_WHAT YOU WILL DO_
Go through the data below and copy each line that includes "tableKey".
========
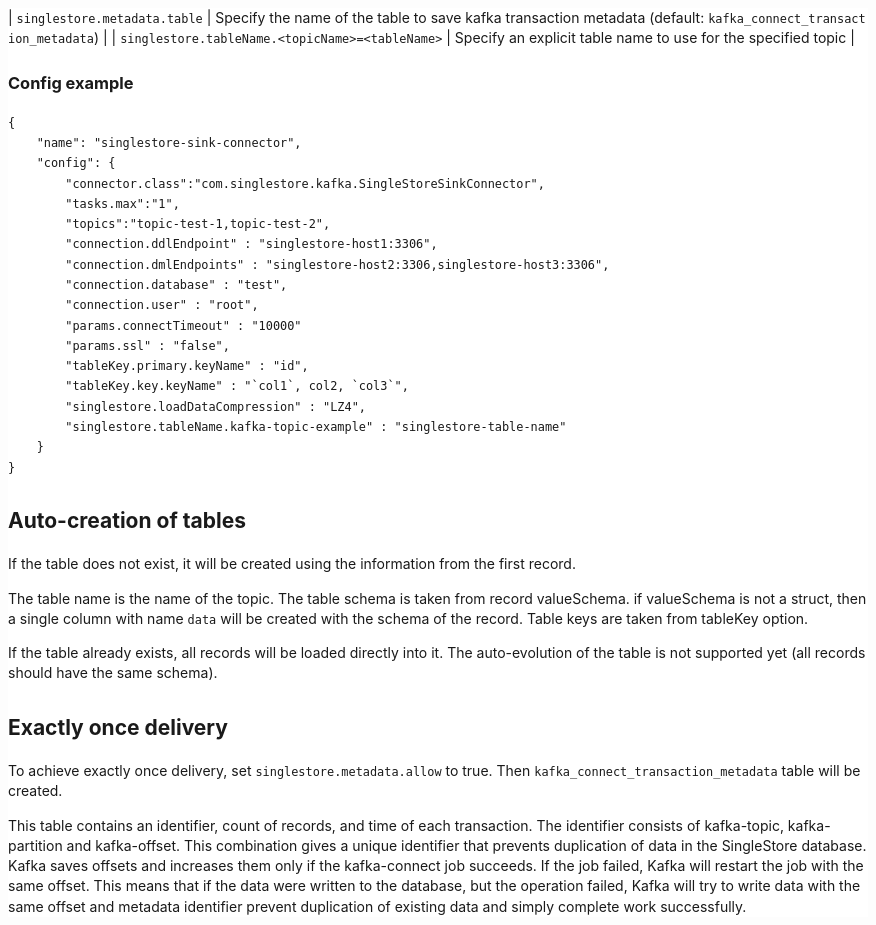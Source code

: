 | `singlestore.metadata.table`                                   | Specify the name of the table to save kafka transaction metadata (default: `kafka_connect_transaction_metadata`)                                                                                                                                                           |
| `singlestore.tableName.<topicName>=<tableName>`                | Specify an explicit table name to use for the specified topic                                                                                                                                                                                                              |

### Config example
```
{
    "name": "singlestore-sink-connector",
    "config": {
        "connector.class":"com.singlestore.kafka.SingleStoreSinkConnector",
        "tasks.max":"1",
        "topics":"topic-test-1,topic-test-2",
        "connection.ddlEndpoint" : "singlestore-host1:3306",
        "connection.dmlEndpoints" : "singlestore-host2:3306,singlestore-host3:3306",
        "connection.database" : "test",
        "connection.user" : "root",
        "params.connectTimeout" : "10000"
        "params.ssl" : "false",
        "tableKey.primary.keyName" : "id",
        "tableKey.key.keyName" : "`col1`, col2, `col3`",
        "singlestore.loadDataCompression" : "LZ4",
        "singlestore.tableName.kafka-topic-example" : "singlestore-table-name"
    }
}
```

## Auto-creation of tables

If the table does not exist, it will be created using the information from the first record.

The table name is the name of the topic. The table schema is taken from record valueSchema.
if valueSchema is not a struct, then a single column with name `data` will be created with the schema of the record.
Table keys are taken from tableKey option.

If the table already exists, all records will be loaded directly into it.
The auto-evolution of the table is not supported yet (all records should have the same schema).

## Exactly once delivery

To achieve exactly once delivery, set `singlestore.metadata.allow` to true.
Then `kafka_connect_transaction_metadata` table will be created.

This table contains an identifier, count of records, and time of each transaction.
The identifier consists of kafka-topic, kafka-partition and kafka-offset. This combination
gives a unique identifier that prevents duplication of data in the SingleStore database.
Kafka saves offsets and increases them only if the kafka-connect job succeeds.
If the job failed, Kafka will restart the job with the same offset. This means that if the data
were written to the database, but the operation failed, Kafka will try to write data with the same
offset and metadata identifier prevent duplication of existing data and simply complete
work successfully.
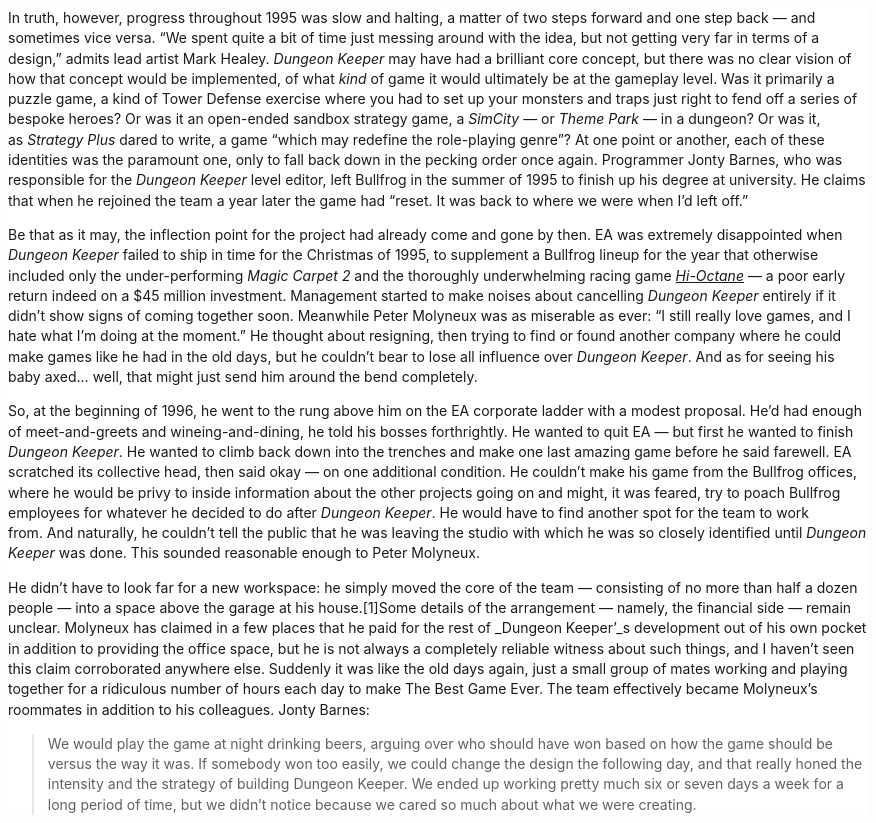 In truth, however, progress throughout 1995 was slow and halting, a matter of two steps forward and one step back — and sometimes vice versa. “We spent quite a bit of time just messing around with the idea, but not getting very far in terms of a design,” admits lead artist Mark Healey. _Dungeon Keeper_ may have had a brilliant core concept, but there was no clear vision of how that concept would be implemented, of what _kind_ of game it would ultimately be at the gameplay level. Was it primarily a puzzle game, a kind of Tower Defense exercise where you had to set up your monsters and traps just right to fend off a series of bespoke heroes? Or was it an open-ended sandbox strategy game, a _SimCity_ — or _Theme Park_ — in a dungeon? Or was it, as _Strategy Plus_ dared to write, a game “which may redefine the role-playing genre”? At one point or another, each of these identities was the paramount one, only to fall back down in the pecking order once again. Programmer Jonty Barnes, who was responsible for the _Dungeon Keeper_ level editor, left Bullfrog in the summer of 1995 to finish up his degree at university. He claims that when he rejoined the team a year later the game had “reset. It was back to where we were when I’d left off.”

Be that as it may, the inflection point for the project had already come and gone by then. EA was extremely disappointed when _Dungeon Keeper_ failed to ship in time for the Christmas of 1995, to supplement a Bullfrog lineup for the year that otherwise included only the under-performing _Magic Carpet 2_ and the thoroughly underwhelming racing game [_Hi-Octane_](https://www.mobygames.com/game/2208/hi-octane/) — a poor early return indeed on a $45 million investment. Management started to make noises about cancelling _Dungeon Keeper_ entirely if it didn’t show signs of coming together soon. Meanwhile Peter Molyneux was as miserable as ever: “I still really love games, and I hate what I’m doing at the moment.” He thought about resigning, then trying to find or found another company where he could make games like he had in the old days, but he couldn’t bear to lose all influence over _Dungeon Keeper_. And as for seeing his baby axed… well, that might just send him around the bend completely.

So, at the beginning of 1996, he went to the rung above him on the EA corporate ladder with a modest proposal. He’d had enough of meet-and-greets and wineing-and-dining, he told his bosses forthrightly. He wanted to quit EA — but first he wanted to finish _Dungeon Keeper_. He wanted to climb back down into the trenches and make one last amazing game before he said farewell. EA scratched its collective head, then said okay — on one additional condition. He couldn’t make his game from the Bullfrog offices, where he would be privy to inside information about the other projects going on and might, it was feared, try to poach Bullfrog employees for whatever he decided to do after _Dungeon Keeper_. He would have to find another spot for the team to work from. And naturally, he couldn’t tell the public that he was leaving the studio with which he was so closely identified until _Dungeon Keeper_ was done. This sounded reasonable enough to Peter Molyneux.

He didn’t have to look far for a new workspace: he simply moved the core of the team — consisting of no more than half a dozen people — into a space above the garage at his house.\[1\]Some details of the arrangement — namely, the financial side — remain unclear. Molyneux has claimed in a few places that he paid for the rest of _Dungeon Keeper’_s development out of his own pocket in addition to providing the office space, but he is not always a completely reliable witness about such things, and I haven’t seen this claim corroborated anywhere else.  Suddenly it was like the old days again, just a small group of mates working and playing together for a ridiculous number of hours each day to make The Best Game Ever. The team effectively became Molyneux’s roommates in addition to his colleagues. Jonty Barnes:

> We would play the game at night drinking beers, arguing over who should have won based on how the game should be versus the way it was. If somebody won too easily, we could change the design the following day, and that really honed the intensity and the strategy of building Dungeon Keeper. We ended up working pretty much six or seven days a week for a long period of time, but we didn’t notice because we cared so much about what we were creating.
========
_FINISHED TASK_
        "tableKey.primary.keyName" : "id",
        "tableKey.key.keyName" : "`col1`, col2, `col3`",
Table keys are taken from tableKey option.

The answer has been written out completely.